Document images with source code:
*** Block opens ***
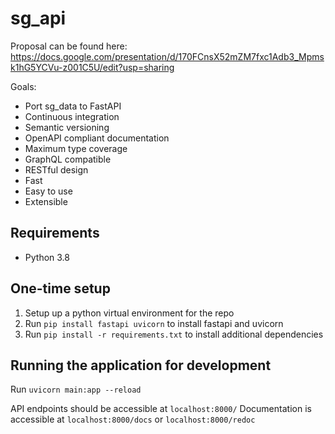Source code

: # sg_api

Proposal can be found here: https://docs.google.com/presentation/d/170FCnsX52mZM7fxc1Adb3_Mpmsk1hG5YCVu-z001C5U/edit?usp=sharing

Goals:

- Port sg_data to FastAPI
- Continuous integration
- Semantic versioning
- OpenAPI compliant documentation
- Maximum type coverage
- GraphQL compatible
- RESTful design
- Fast
- Easy to use
- Extensible

## Requirements

- Python 3.8

## One-time setup

1. Setup up a python virtual environment for the repo
2. Run `pip install fastapi uvicorn` to install fastapi and uvicorn
3. Run `pip install -r requirements.txt` to install additional dependencies

## Running the application for development

Run `uvicorn main:app --reload`

API endpoints should be accessible at `localhost:8000/`
Documentation is accessible at `localhost:8000/docs` or `localhost:8000/redoc`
*** Block closes ***
# WHAT THE TASK REQUIRES
Please count the lines above that hold the string "accessible" and reply with the number alone.

# COMPLETED TASK
2